Shareholders must demand accountability

By Allen Choruma

Directors and executives remuneration is increasingly coming under scrutiny as shareholders demand accountability and full disclosures in an effort to strengthen good corporate governance and enhance performance of companies they are invested in.

NSSA board chairperson Mr Robin Vela
NSSA board chairperson Mr Robin Vela

The recent corporate governance lapses at CBZ Holdings (a leading diversified financial services group in Zimbabwe) which were reported extensively by the press over the past few weeks, have ignited debate over directors and executive compensation, a highly controversial corporate governance subject.

CBZ Holdings
The CBZ Holdings’ (CBZH) non-executive chairman Elliot Mugamu, unceremoniously resigned recently from the Zimbabwe Stock Exchange (ZSE)-listed diversified financial services group, having buckled under pressure from major shareholders on corporate governance lapses.

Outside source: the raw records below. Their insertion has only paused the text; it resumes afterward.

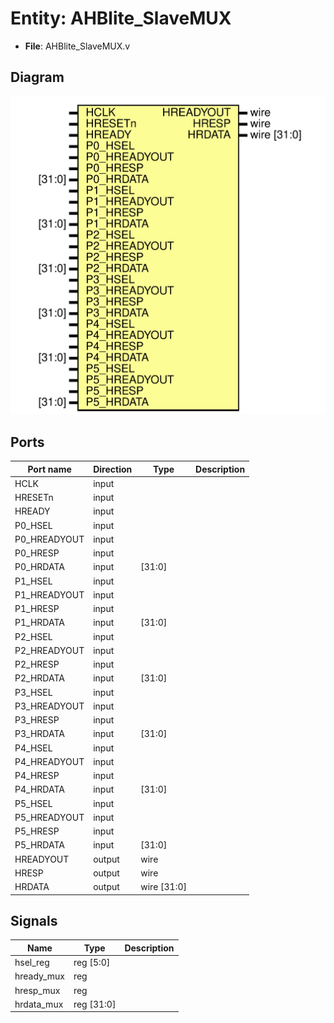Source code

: # Entity: AHBlite_SlaveMUX 

- **File**: AHBlite_SlaveMUX.v
## Diagram

![Diagram](AHBlite_SlaveMUX.svg "Diagram")
## Ports

| Port name    | Direction | Type        | Description |
| ------------ | --------- | ----------- | ----------- |
| HCLK         | input     |             |             |
| HRESETn      | input     |             |             |
| HREADY       | input     |             |             |
| P0_HSEL      | input     |             |             |
| P0_HREADYOUT | input     |             |             |
| P0_HRESP     | input     |             |             |
| P0_HRDATA    | input     | [31:0]      |             |
| P1_HSEL      | input     |             |             |
| P1_HREADYOUT | input     |             |             |
| P1_HRESP     | input     |             |             |
| P1_HRDATA    | input     | [31:0]      |             |
| P2_HSEL      | input     |             |             |
| P2_HREADYOUT | input     |             |             |
| P2_HRESP     | input     |             |             |
| P2_HRDATA    | input     | [31:0]      |             |
| P3_HSEL      | input     |             |             |
| P3_HREADYOUT | input     |             |             |
| P3_HRESP     | input     |             |             |
| P3_HRDATA    | input     | [31:0]      |             |
| P4_HSEL      | input     |             |             |
| P4_HREADYOUT | input     |             |             |
| P4_HRESP     | input     |             |             |
| P4_HRDATA    | input     | [31:0]      |             |
| P5_HSEL      | input     |             |             |
| P5_HREADYOUT | input     |             |             |
| P5_HRESP     | input     |             |             |
| P5_HRDATA    | input     | [31:0]      |             |
| HREADYOUT    | output    | wire        |             |
| HRESP        | output    | wire        |             |
| HRDATA       | output    | wire [31:0] |             |
## Signals

| Name       | Type       | Description |
| ---------- | ---------- | ----------- |
| hsel_reg   | reg [5:0]  |             |
| hready_mux | reg        |             |
| hresp_mux  | reg        |             |
| hrdata_mux | reg [31:0] |             |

It was reported that the chairman of National Social Security Authority (NSSA), a significant shareholder in CBZH holding at least 10 precent in issued equity, wrote to CBZH on November 25, 2017 calling for the convening of an Extraordinary General Meeting (EGM) and demanded an explanation on a number of corporate governance issues including: The independence of the board of directors (in particular the group chairman), payment of minimal dividends to shareholders, the company’s remuneration policy (on directors and executives), payment of excessive packages to its directors and top executives (resulting in shareholder value being eroded), inter alia.

The Government of Zimbabwe, another significant shareholder in CBZH, reportedly weighed in demanding improved board oversight and accountability and proposed to put a cap on quarterly board fees and sitting allowances for directors, which government considered hefty and unsustainable.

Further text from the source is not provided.